Advertisement

Labor Unions and Tax Rates

Via John Sides, Jason Sorens presents research on the relationship between union density and tax rates:

What they show is that even when you control for overall state ideology (Democratic states have higher taxes, and really Democratic states have much higher taxes), union density increases tax rates. Increasing union density from 10% of the workforce, as in Nebraska, to 25%, as in Hawaii and New York, increases the tax burden by about one and a quarter percentage points of state personal income.
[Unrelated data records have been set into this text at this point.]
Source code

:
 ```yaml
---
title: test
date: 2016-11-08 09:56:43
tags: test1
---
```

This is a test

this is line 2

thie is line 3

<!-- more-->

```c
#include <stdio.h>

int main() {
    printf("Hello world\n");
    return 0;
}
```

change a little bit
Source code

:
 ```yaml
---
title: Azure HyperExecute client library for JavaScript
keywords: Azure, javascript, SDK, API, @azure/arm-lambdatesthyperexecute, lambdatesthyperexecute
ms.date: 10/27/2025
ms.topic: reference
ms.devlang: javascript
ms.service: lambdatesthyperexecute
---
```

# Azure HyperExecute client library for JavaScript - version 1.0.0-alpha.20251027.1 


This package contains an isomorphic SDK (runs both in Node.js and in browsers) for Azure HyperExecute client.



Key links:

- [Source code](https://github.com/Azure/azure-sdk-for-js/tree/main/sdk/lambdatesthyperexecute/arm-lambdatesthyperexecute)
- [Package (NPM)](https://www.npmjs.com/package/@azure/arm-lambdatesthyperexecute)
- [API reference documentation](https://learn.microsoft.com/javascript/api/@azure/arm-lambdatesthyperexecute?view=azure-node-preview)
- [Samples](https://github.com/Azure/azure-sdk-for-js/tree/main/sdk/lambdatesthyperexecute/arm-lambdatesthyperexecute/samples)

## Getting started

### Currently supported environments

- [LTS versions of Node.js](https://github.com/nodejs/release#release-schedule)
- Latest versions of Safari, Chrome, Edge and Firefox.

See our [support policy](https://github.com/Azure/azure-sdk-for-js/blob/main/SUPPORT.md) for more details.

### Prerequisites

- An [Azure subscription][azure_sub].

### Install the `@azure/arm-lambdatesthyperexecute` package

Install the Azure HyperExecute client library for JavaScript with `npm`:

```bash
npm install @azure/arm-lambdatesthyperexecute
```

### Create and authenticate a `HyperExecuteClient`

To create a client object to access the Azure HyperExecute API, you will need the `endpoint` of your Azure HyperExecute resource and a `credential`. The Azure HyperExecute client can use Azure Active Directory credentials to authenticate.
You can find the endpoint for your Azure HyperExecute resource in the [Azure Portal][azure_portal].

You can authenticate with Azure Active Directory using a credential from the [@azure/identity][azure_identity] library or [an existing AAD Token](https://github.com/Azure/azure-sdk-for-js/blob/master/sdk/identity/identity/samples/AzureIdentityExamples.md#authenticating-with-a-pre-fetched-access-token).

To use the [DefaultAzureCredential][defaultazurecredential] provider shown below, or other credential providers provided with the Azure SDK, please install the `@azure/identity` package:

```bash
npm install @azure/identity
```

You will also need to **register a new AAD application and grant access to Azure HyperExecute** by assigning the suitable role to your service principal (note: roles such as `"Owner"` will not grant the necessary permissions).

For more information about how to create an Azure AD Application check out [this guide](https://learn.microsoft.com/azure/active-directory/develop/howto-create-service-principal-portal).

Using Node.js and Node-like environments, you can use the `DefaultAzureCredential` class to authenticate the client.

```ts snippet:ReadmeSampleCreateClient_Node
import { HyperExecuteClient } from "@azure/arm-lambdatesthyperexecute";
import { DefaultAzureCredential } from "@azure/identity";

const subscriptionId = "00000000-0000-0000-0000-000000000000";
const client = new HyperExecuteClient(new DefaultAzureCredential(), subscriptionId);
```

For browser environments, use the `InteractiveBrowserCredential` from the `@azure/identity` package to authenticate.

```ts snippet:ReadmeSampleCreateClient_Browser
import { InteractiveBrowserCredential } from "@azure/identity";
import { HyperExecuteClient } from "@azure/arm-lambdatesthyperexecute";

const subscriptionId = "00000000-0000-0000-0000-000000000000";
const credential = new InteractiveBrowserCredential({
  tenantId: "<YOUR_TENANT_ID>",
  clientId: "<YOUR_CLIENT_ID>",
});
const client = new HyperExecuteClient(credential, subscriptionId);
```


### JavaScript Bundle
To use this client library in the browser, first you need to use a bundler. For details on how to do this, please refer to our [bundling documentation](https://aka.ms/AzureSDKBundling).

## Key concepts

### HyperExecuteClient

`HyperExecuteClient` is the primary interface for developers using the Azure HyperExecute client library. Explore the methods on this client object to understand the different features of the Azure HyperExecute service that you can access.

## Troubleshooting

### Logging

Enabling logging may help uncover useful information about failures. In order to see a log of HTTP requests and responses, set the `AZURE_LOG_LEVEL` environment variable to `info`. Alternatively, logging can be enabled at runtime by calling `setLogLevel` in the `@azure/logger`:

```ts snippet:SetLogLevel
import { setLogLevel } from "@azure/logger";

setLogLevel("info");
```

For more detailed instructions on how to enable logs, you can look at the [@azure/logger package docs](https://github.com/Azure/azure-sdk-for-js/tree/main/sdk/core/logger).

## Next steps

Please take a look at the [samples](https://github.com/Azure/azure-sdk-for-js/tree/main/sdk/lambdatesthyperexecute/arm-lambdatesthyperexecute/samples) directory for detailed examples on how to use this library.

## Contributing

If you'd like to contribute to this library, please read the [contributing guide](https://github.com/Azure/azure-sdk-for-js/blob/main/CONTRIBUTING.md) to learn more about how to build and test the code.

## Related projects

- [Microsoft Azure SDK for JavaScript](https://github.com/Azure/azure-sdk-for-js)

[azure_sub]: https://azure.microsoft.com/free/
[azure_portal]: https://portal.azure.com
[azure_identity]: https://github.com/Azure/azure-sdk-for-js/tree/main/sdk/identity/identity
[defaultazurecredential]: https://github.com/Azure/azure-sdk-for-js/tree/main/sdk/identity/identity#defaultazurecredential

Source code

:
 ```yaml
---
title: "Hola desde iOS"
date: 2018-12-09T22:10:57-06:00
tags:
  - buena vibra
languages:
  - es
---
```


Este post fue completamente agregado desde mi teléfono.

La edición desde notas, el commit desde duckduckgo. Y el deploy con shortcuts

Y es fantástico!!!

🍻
For a sense of scale, the mean tax burden was 10.0% of personal income in 2008, and the standard deviation was 1.23, so this is essentially a standard deviation increase.

By passing right-to-work, Indiana could expect its unionization rate to drop anywhere between four and nine percentage points, taking in the range of values observed in other right-to-work states. This change would decrease Indiana’s tax burden in the long run by between a third and three-quarters of a percentage point of personal income. The predicted effects in New Hampshire would be slightly less, since New Hampshire is slightly less unionized than Indiana.

It’s difficult to make causal inferences based on these kind of statistical correlations, but the underlying theory here seems pretty clear. Under both the conservative “greedy public servants demand high pay for themselves” theory and the progressive “unions are a crucial counterweight to the political influence of the rich” theory, higher levels of public spending are a major political consequence of unionization. One alternative interpretation that I would like to see statistically tested would be that richer places have higher burdens (which is the general global and historical trend) and right to work laws happen to have proliferated in poor southern states 50 years ago.